In February 2026, Google launched a separate core update for Discover — the first officially announced update targeting this recommendation feed specifically rather than traditional search. The update is aimed at improving content quality in Discover, particularly by increasing the visibility of locally relevant materials, reducing sensational and clickbait content, and strengthening the role of deep, original, and expert publications. The rollout began for English-speaking users in the United States, with further expansion to other regions planned.
For SEO specialists, this means the need to monitor Discover traffic separately, as changes in the feed may occur independently of search rankings. This increases the importance of topical expertise, content depth, and local relevance.
At the same time, Alphabet revealed details about the development of AI Mode in search. According to company leadership, queries in AI Mode are already approximately three times longer than traditional search queries, opening new opportunities to monetize more complex and previously “hard-to-advertise” scenarios. The company is testing ad placements directly below AI-generated answers, which may change the structure of ad inventory and user behavior in search.
Another important area of discussion is content optimization for AI bots.
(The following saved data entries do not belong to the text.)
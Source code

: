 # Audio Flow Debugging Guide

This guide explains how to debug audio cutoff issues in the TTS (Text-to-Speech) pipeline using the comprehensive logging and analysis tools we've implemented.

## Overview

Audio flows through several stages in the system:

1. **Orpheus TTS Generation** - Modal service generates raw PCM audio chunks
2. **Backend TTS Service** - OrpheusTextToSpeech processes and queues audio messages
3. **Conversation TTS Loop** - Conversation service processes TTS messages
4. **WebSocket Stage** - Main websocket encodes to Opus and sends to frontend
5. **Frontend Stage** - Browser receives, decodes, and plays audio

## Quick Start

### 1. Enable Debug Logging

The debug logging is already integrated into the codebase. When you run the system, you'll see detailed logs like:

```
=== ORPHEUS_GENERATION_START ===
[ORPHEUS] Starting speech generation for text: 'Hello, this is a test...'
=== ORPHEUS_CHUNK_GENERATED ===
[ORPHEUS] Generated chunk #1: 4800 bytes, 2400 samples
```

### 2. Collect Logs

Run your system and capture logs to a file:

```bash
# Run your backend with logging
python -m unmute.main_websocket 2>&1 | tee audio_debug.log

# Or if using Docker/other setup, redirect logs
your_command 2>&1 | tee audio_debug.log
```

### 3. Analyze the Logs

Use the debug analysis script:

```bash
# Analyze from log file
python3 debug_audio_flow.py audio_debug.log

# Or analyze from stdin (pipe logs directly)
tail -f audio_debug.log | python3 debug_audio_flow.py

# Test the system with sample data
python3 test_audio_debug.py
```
Google representatives expressed skepticism about creating separate content formats (such as Markdown versions) specifically for LLM crawlers, pointing out the technical and strategic risks of such an approach.
Overall, these changes indicate Google’s transition toward a more AI-oriented model of search and content distribution. For businesses, this means the need to adapt SEO and content marketing strategies to new logic: focusing on expertise, content usage context, and the full user journey rather than only traditional search signals.
The details of AI Mode monetization matter more than the revenue headlines themselves. Google treats AI Mode as additive ad inventory rather than a replacement for traditional search ads. Longer, conversational-style queries create new ad surfaces that did not exist during the era of short, multi-word search queries. For paid search specialists, this means new opportunities to build campaigns around conversational search.
Google is also focusing heavily on behavioral metrics. According to company data, users spend more time within the Google ecosystem when using AI Mode. Longer session duration is considered a growth driver, and the advertising infrastructure is evolving accordingly. At the same time, a potential risk remains — reduced referral traffic to external websites, since AI Mode creates a seamless user journey without requiring visits to third-party resources.
Google has also clarified its position on optimizing content for LLM bots. Google Search representative John Mueller critically evaluated the idea of serving Markdown versions of pages to AI crawlers instead of standard HTML. The main concern is that Markdown may strip pages of structural elements that help search engines understand relationships between pages, navigation, and content hierarchy. This approach is viewed as a technical risk rather than an effective AI optimization strategy.
Another important signal is Google’s involvement in resolving crawling issues at the plugin level. The Search Relations team reported submitting bug reports to WordPress and WooCommerce plugin developers whose tools generate unnecessary URLs through action parameters such as add-to-cart links. These pages consume crawl budget without creating search value.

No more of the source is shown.